Problem ->
Starting at the first line of the records below, reproduce every line up to and including the line with "- **Official HA", but leave out all pictures.

Source material ->
::::::::

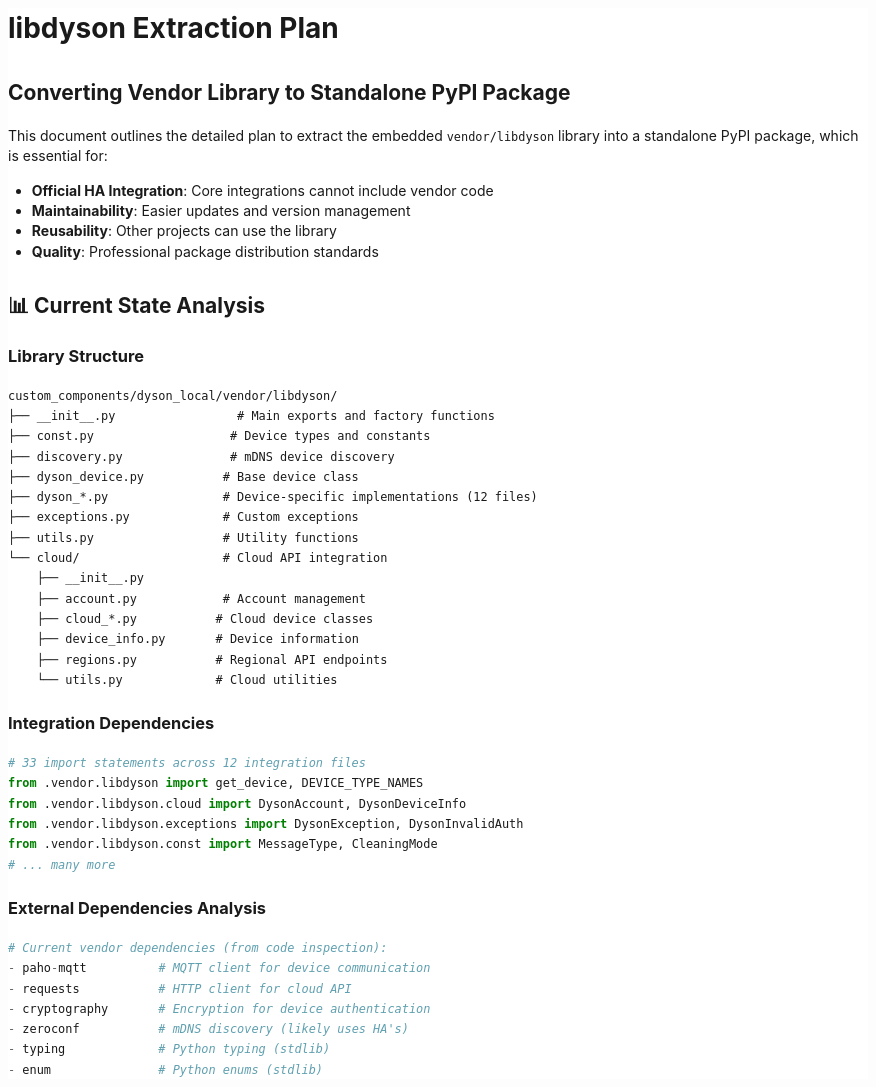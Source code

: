 # libdyson Extraction Plan

## Converting Vendor Library to Standalone PyPI Package

This document outlines the detailed plan to extract the embedded `vendor/libdyson` library into a standalone PyPI package, which is essential for:

- **Official HA Integration**: Core integrations cannot include vendor code
- **Maintainability**: Easier updates and version management
- **Reusability**: Other projects can use the library
- **Quality**: Professional package distribution standards

## 📊 **Current State Analysis**

### **Library Structure**

```
custom_components/dyson_local/vendor/libdyson/
├── __init__.py                 # Main exports and factory functions
├── const.py                   # Device types and constants
├── discovery.py               # mDNS device discovery
├── dyson_device.py           # Base device class
├── dyson_*.py                # Device-specific implementations (12 files)
├── exceptions.py             # Custom exceptions
├── utils.py                  # Utility functions
└── cloud/                    # Cloud API integration
    ├── __init__.py
    ├── account.py            # Account management
    ├── cloud_*.py           # Cloud device classes
    ├── device_info.py       # Device information
    ├── regions.py           # Regional API endpoints
    └── utils.py             # Cloud utilities
```

### **Integration Dependencies**

```python
# 33 import statements across 12 integration files
from .vendor.libdyson import get_device, DEVICE_TYPE_NAMES
from .vendor.libdyson.cloud import DysonAccount, DysonDeviceInfo
from .vendor.libdyson.exceptions import DysonException, DysonInvalidAuth
from .vendor.libdyson.const import MessageType, CleaningMode
# ... many more
```

### **External Dependencies Analysis**

```python
# Current vendor dependencies (from code inspection):
- paho-mqtt          # MQTT client for device communication
- requests           # HTTP client for cloud API
- cryptography       # Encryption for device authentication
- zeroconf           # mDNS discovery (likely uses HA's)
- typing             # Python typing (stdlib)
- enum               # Python enums (stdlib)
```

::::::::

Answer below ->
Source code

: # libdyson Extraction Plan

## Converting Vendor Library to Standalone PyPI Package

This document outlines the detailed plan to extract the embedded `vendor/libdyson` library into a standalone PyPI package, which is essential for:

- **Official HA Integration**: Core integrations cannot include vendor code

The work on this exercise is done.